─── Data extract

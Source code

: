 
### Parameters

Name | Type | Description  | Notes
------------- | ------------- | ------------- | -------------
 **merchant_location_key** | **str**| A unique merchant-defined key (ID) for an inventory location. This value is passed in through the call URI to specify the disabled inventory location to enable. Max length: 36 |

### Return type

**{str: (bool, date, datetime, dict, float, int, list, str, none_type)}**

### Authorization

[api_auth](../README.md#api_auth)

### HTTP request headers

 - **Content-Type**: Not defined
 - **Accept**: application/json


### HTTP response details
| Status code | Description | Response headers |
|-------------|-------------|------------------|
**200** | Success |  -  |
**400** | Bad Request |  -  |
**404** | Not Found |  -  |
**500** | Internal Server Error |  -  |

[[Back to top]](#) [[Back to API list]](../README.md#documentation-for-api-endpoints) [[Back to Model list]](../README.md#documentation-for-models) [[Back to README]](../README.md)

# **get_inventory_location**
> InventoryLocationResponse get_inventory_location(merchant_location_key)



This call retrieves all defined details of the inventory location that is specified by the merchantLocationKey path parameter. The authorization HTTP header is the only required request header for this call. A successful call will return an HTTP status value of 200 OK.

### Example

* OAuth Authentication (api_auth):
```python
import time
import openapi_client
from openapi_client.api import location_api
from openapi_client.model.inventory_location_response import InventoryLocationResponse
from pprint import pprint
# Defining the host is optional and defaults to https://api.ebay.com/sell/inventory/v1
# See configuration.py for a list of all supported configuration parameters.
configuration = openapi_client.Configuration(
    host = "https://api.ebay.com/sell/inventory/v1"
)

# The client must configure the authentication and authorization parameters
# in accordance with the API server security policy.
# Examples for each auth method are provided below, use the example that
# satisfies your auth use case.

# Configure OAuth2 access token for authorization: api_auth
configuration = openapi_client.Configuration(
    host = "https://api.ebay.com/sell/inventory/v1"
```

──────

▸ **What to work on**
Which of the lines above carry the string "that"? Copy every one.

▸ **Solution to this task**
This call retrieves all defined details of the inventory location that is specified by the merchantLocationKey path parameter. The authorization HTTP header is the only required request header for this call. A successful call will return an HTTP status value of 200 OK.
# Examples for each auth method are provided below, use the example that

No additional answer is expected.